Que faire à Paris en juin ? Le Château de Versailles à l’Institut du Monde Arabe : 5 expositions à visiter

Balade ensoleillée au château de Versailles pour admirateur des chefs-d’œuvre, voyage en Algérie à l’Institut du monde arabe ou escapades entre d’espiègles petits princes dans les jardins du Domaine national du Palais-Royal… Connaissance des Arts a Sélectionné pour vous 5 idées d’expositions à découvrir ce week-end à Paris.

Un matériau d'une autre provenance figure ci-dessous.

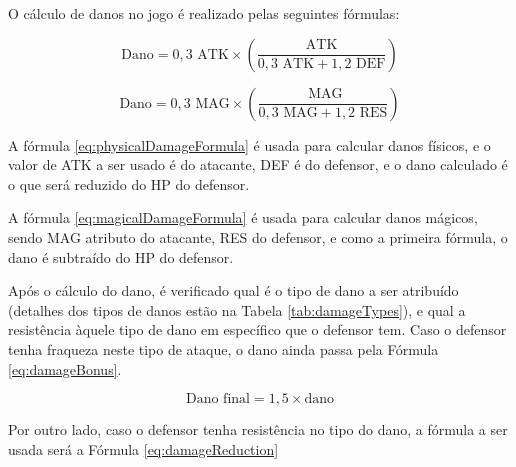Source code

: \documentclass[12pt,a4paper]{article}
\begin{document}
	O cálculo de danos no jogo é realizado pelas seguintes fórmulas:
	
	\begin{equation}
		\textrm{Dano} = 0,3 \textrm{ ATK} \times \left(\frac{\textrm{ATK}}{0,3 \textrm{ ATK} + 1,2 \textrm{ DEF}}\right)
		\label{eq:physicalDamageFormula}
	\end{equation}
	
	\begin{equation}
		\textrm{Dano} = 0,3 \textrm{ MAG} \times \left(\frac{\textrm{ MAG}}{0,3 \textrm{ MAG} + 1,2 \textrm{ RES}}\right)
		\label{eq:magicalDamageFormula}
	\end{equation}
	
	\vspace{3mm}
	
	A fórmula \eqref{eq:physicalDamageFormula} é usada para calcular danos físicos,
	e o valor de ATK a ser usado é do atacante,
	DEF é do defensor,
	e o dano calculado é o que será reduzido do HP do defensor.
	
	A fórmula \eqref{eq:magicalDamageFormula} é usada para calcular danos mágicos,
	sendo MAG atributo do atacante,
	RES do defensor,
	e como a primeira fórmula, o dano é subtraído do HP do defensor.
	
	Após o cálculo do dano,
	é verificado qual é o tipo de dano a ser atribuído
	(detalhes dos tipos de danos estão na Tabela \ref{tab:damageTypes}),
	e qual a resistência àquele tipo de dano em específico que o defensor tem.
	Caso o defensor tenha fraqueza neste tipo de ataque,
	o dano ainda passa pela Fórmula \eqref{eq:damageBonus}.
	
	\begin{equation}
		\textrm{Dano final} = 1,5 \times \textrm{dano}
		\label{eq:damageBonus}
	\end{equation}
	
	\vspace{3mm}
	
	Por outro lado, caso o defensor tenha resistência no tipo do dano,
	a fórmula a ser usada será a Fórmula \eqref{eq:damageReduction}
	
\end{document}
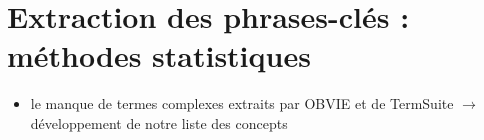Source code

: 











\section{Extraction des phrases-clés : méthodes statistiques}
\label{sect:methodo_stat}

\begin{tcolorbox}[colback=yellow!10!white,colframe=red!75!black,title=agenda]
	\begin{itemize}
		\item le manque de termes complexes extraits par OBVIE et de TermSuite $\rightarrow$ développement de notre liste des concepts
	\end{itemize}
\end{tcolorbox}


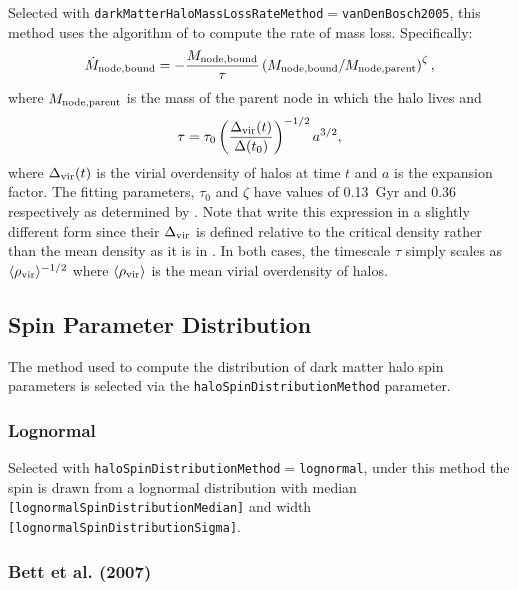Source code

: Selected with {\tt darkMatterHaloMassLossRateMethod}$=${\tt vanDenBosch2005}, this method uses the algorithm of \cite{van_den_bosch_mass_2005} to compute the rate of mass loss. Specifically:
\begin{equation}
\dot{M}_{\rm node,bound} = -{M_{\rm node,bound}\over \tau} \left({M_{\rm node,bound} / M_{\rm node,parent}}\right)^\zeta,
\end{equation}
where $M_{\rm node,parent}$ is the mass of the parent node in which the halo lives and
\begin{equation}
\tau = \tau_0 \left({\Delta_{\rm vir}(t) \over \Delta(t_0)}\right)^{-1/2} a^{3/2},
\end{equation}
where $\Delta_{\rm vir}(t)$ is the virial overdensity of halos at time $t$ and $a$ is the expansion factor. The fitting parameters, $\tau_0$ and $\zeta$ have values of 0.13~Gyr and 0.36 respectively as determined by \cite{van_den_bosch_mass_2005}. Note that  \cite{van_den_bosch_mass_2005} write this expression in a slightly different form since their $\Delta_{\rm vir}$ is defined relative to the critical density rather than the mean density as it is in \glc. In both cases, the timescale $\tau$ simply scales as $\langle \rho_{\rm vir} \rangle ^{-1/2}$ where $\langle \rho_{\rm vir} \rangle$ is the mean virial overdensity of halos.

\subsection{Spin Parameter Distribution}\label{sec:SpinParameterDistribution}

The method used to compute the distribution of dark matter halo spin parameters is selected via the {\tt haloSpinDistributionMethod} parameter.

\subsubsection{Lognormal}

Selected with {\tt haloSpinDistributionMethod}$=${\tt lognormal}, under this method the spin is drawn from a lognormal distribution with median {\tt [lognormalSpinDistributionMedian]} and width {\tt [lognormalSpinDistributionSigma]}.

\subsubsection{Bett et al. (2007)}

En cette saison printanière, profitez des beautés pour vous balader dans les jardins Domaine national du Palais Royal pour et découvrez les petits princes verts de Fabrice Hyber ou au château de Versailles où de majestueux marbres sont mis à l’honneur. Si la chaleur à la raison de vos envies d’échappées en extérieur, ne manquez pas une évasion entre l’expressionnisme abstraction et l’abstraction de Jaffe Reine au Centre Pompidou ou une évasion dans la poésie des énigmatiques peintures de Toyen au musée d’ Art moderne. Ou bien encore, faites un détour par l’Algérie à travers 3 générations d’artistes à l’Institut du monde arabe. Connaissance des Arts Une sélection pour vous de 5 expositions à visiter Paris ce week-end.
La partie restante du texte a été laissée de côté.